THE TASK | All records below are to be repeated precisely, with nothing added.
[Opening RECORDS SHOWN section]
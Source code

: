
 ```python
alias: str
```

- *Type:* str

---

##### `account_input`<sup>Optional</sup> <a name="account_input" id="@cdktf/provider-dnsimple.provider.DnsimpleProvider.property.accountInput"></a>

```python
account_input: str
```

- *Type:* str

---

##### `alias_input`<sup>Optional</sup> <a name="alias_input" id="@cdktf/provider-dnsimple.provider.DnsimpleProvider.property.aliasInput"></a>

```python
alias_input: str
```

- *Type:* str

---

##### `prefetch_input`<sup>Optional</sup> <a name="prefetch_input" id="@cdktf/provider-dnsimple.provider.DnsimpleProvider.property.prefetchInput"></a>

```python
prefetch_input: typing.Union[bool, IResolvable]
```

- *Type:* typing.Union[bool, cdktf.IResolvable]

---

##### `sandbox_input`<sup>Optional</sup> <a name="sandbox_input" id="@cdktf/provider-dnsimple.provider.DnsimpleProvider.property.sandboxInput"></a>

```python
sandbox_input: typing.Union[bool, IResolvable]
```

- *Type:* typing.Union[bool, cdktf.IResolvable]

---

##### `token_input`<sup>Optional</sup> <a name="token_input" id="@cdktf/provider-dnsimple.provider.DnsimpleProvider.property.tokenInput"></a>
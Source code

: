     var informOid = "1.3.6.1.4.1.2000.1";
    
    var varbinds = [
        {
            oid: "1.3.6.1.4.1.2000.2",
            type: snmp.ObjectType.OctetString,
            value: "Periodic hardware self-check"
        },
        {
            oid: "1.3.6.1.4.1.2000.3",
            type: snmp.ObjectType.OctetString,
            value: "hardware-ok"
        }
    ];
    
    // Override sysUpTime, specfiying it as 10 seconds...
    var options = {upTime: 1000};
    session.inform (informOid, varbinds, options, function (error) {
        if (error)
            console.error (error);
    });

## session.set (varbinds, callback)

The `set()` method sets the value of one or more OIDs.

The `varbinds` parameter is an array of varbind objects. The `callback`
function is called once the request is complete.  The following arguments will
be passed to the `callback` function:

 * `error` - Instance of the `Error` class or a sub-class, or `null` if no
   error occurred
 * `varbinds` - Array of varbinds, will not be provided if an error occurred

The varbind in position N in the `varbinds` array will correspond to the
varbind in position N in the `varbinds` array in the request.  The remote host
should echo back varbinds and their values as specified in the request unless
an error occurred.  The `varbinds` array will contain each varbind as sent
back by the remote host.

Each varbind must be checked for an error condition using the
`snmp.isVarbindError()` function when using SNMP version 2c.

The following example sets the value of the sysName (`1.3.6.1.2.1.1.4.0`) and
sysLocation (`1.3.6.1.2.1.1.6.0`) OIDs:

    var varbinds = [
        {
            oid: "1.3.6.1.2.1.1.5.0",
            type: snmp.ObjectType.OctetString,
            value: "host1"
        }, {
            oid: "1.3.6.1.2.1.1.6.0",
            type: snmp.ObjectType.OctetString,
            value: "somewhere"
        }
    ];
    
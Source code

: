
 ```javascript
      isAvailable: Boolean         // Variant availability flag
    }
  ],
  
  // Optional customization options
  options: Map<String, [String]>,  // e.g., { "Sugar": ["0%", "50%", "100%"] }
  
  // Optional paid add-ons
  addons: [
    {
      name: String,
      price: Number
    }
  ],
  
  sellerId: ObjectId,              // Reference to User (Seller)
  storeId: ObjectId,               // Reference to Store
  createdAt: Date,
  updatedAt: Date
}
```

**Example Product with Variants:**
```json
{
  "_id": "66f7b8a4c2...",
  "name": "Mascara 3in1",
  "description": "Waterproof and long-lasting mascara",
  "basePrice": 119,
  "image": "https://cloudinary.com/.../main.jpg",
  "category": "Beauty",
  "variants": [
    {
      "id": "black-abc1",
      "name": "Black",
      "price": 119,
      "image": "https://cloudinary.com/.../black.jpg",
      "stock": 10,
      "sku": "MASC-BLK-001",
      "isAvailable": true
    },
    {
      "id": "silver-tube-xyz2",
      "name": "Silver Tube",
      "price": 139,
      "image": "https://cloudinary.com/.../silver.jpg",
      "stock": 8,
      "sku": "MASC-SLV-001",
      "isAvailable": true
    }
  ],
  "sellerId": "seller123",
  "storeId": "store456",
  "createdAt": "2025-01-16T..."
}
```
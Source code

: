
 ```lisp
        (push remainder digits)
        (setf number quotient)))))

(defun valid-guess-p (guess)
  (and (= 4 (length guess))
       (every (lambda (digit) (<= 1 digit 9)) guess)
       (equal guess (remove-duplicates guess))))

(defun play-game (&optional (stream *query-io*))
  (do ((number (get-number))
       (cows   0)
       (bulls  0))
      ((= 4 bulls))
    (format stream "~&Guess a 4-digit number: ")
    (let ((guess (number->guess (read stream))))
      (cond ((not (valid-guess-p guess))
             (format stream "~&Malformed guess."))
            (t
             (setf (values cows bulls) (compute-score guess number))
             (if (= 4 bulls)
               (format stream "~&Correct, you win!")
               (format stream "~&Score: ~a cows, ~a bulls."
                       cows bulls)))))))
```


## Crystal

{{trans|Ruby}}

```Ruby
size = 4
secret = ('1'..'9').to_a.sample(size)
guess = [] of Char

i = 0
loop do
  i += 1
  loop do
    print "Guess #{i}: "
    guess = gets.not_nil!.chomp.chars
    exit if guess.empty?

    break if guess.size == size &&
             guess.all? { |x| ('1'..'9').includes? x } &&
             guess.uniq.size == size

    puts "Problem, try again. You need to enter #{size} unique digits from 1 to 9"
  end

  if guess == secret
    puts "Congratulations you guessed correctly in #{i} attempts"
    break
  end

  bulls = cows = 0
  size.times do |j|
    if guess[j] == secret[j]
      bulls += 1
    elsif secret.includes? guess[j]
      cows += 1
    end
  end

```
[Closing RECORDS SHOWN section]
WRITTEN ANSWER |
Source code

:
 ```python
alias: str
```

- *Type:* str

---

##### `account_input`<sup>Optional</sup> <a name="account_input" id="@cdktf/provider-dnsimple.provider.DnsimpleProvider.property.accountInput"></a>

```python
account_input: str
```

- *Type:* str

---

##### `alias_input`<sup>Optional</sup> <a name="alias_input" id="@cdktf/provider-dnsimple.provider.DnsimpleProvider.property.aliasInput"></a>

```python
alias_input: str
```

- *Type:* str

---

##### `prefetch_input`<sup>Optional</sup> <a name="prefetch_input" id="@cdktf/provider-dnsimple.provider.DnsimpleProvider.property.prefetchInput"></a>

```python
prefetch_input: typing.Union[bool, IResolvable]
```

- *Type:* typing.Union[bool, cdktf.IResolvable]

---

##### `sandbox_input`<sup>Optional</sup> <a name="sandbox_input" id="@cdktf/provider-dnsimple.provider.DnsimpleProvider.property.sandboxInput"></a>

```python
sandbox_input: typing.Union[bool, IResolvable]
```

- *Type:* typing.Union[bool, cdktf.IResolvable]

---

##### `token_input`<sup>Optional</sup> <a name="token_input" id="@cdktf/provider-dnsimple.provider.DnsimpleProvider.property.tokenInput"></a>
Source code

:     var informOid = "1.3.6.1.4.1.2000.1";
    
    var varbinds = [
        {
            oid: "1.3.6.1.4.1.2000.2",
            type: snmp.ObjectType.OctetString,
            value: "Periodic hardware self-check"
        },
        {
            oid: "1.3.6.1.4.1.2000.3",
            type: snmp.ObjectType.OctetString,
            value: "hardware-ok"
        }
    ];
    
    // Override sysUpTime, specfiying it as 10 seconds...
    var options = {upTime: 1000};
    session.inform (informOid, varbinds, options, function (error) {
        if (error)
            console.error (error);
    });

## session.set (varbinds, callback)

The `set()` method sets the value of one or more OIDs.

The `varbinds` parameter is an array of varbind objects. The `callback`
function is called once the request is complete.  The following arguments will
be passed to the `callback` function:

 * `error` - Instance of the `Error` class or a sub-class, or `null` if no
   error occurred
 * `varbinds` - Array of varbinds, will not be provided if an error occurred

The varbind in position N in the `varbinds` array will correspond to the
varbind in position N in the `varbinds` array in the request.  The remote host
should echo back varbinds and their values as specified in the request unless
an error occurred.  The `varbinds` array will contain each varbind as sent
back by the remote host.

Each varbind must be checked for an error condition using the
`snmp.isVarbindError()` function when using SNMP version 2c.

The following example sets the value of the sysName (`1.3.6.1.2.1.1.4.0`) and
sysLocation (`1.3.6.1.2.1.1.6.0`) OIDs:

    var varbinds = [
        {
            oid: "1.3.6.1.2.1.1.5.0",
            type: snmp.ObjectType.OctetString,
            value: "host1"
        }, {
            oid: "1.3.6.1.2.1.1.6.0",
            type: snmp.ObjectType.OctetString,
            value: "somewhere"
        }
    ];
    
Source code

:
 ```javascript
      isAvailable: Boolean         // Variant availability flag
    }
  ],
  
  // Optional customization options
  options: Map<String, [String]>,  // e.g., { "Sugar": ["0%", "50%", "100%"] }
  
  // Optional paid add-ons
  addons: [
    {
      name: String,
      price: Number
    }
  ],
  
  sellerId: ObjectId,              // Reference to User (Seller)
  storeId: ObjectId,               // Reference to Store
  createdAt: Date,
  updatedAt: Date
}
```

**Example Product with Variants:**
```json
{
  "_id": "66f7b8a4c2...",
  "name": "Mascara 3in1",
  "description": "Waterproof and long-lasting mascara",
  "basePrice": 119,
  "image": "https://cloudinary.com/.../main.jpg",
  "category": "Beauty",
  "variants": [
    {
      "id": "black-abc1",
      "name": "Black",
      "price": 119,
      "image": "https://cloudinary.com/.../black.jpg",
      "stock": 10,
      "sku": "MASC-BLK-001",
      "isAvailable": true
    },
    {
      "id": "silver-tube-xyz2",
      "name": "Silver Tube",
      "price": 139,
      "image": "https://cloudinary.com/.../silver.jpg",
      "stock": 8,
      "sku": "MASC-SLV-001",
      "isAvailable": true
    }
  ],
  "sellerId": "seller123",
  "storeId": "store456",
  "createdAt": "2025-01-16T..."
}
```
Source code

:
 ```lisp
        (push remainder digits)
        (setf number quotient)))))

(defun valid-guess-p (guess)
  (and (= 4 (length guess))
       (every (lambda (digit) (<= 1 digit 9)) guess)
       (equal guess (remove-duplicates guess))))

(defun play-game (&optional (stream *query-io*))
  (do ((number (get-number))
       (cows   0)
       (bulls  0))
      ((= 4 bulls))
    (format stream "~&Guess a 4-digit number: ")
    (let ((guess (number->guess (read stream))))
      (cond ((not (valid-guess-p guess))
             (format stream "~&Malformed guess."))
            (t
             (setf (values cows bulls) (compute-score guess number))
             (if (= 4 bulls)
               (format stream "~&Correct, you win!")
               (format stream "~&Score: ~a cows, ~a bulls."
                       cows bulls)))))))
```


## Crystal

{{trans|Ruby}}

```Ruby
size = 4
secret = ('1'..'9').to_a.sample(size)
guess = [] of Char

i = 0
loop do
  i += 1
  loop do
    print "Guess #{i}: "
    guess = gets.not_nil!.chomp.chars
    exit if guess.empty?

    break if guess.size == size &&
             guess.all? { |x| ('1'..'9').includes? x } &&
             guess.uniq.size == size

    puts "Problem, try again. You need to enter #{size} unique digits from 1 to 9"
  end

  if guess == secret
    puts "Congratulations you guessed correctly in #{i} attempts"
    break
  end

  bulls = cows = 0
  size.times do |j|
    if guess[j] == secret[j]
      bulls += 1
    elsif secret.includes? guess[j]
      cows += 1
    end
  end

```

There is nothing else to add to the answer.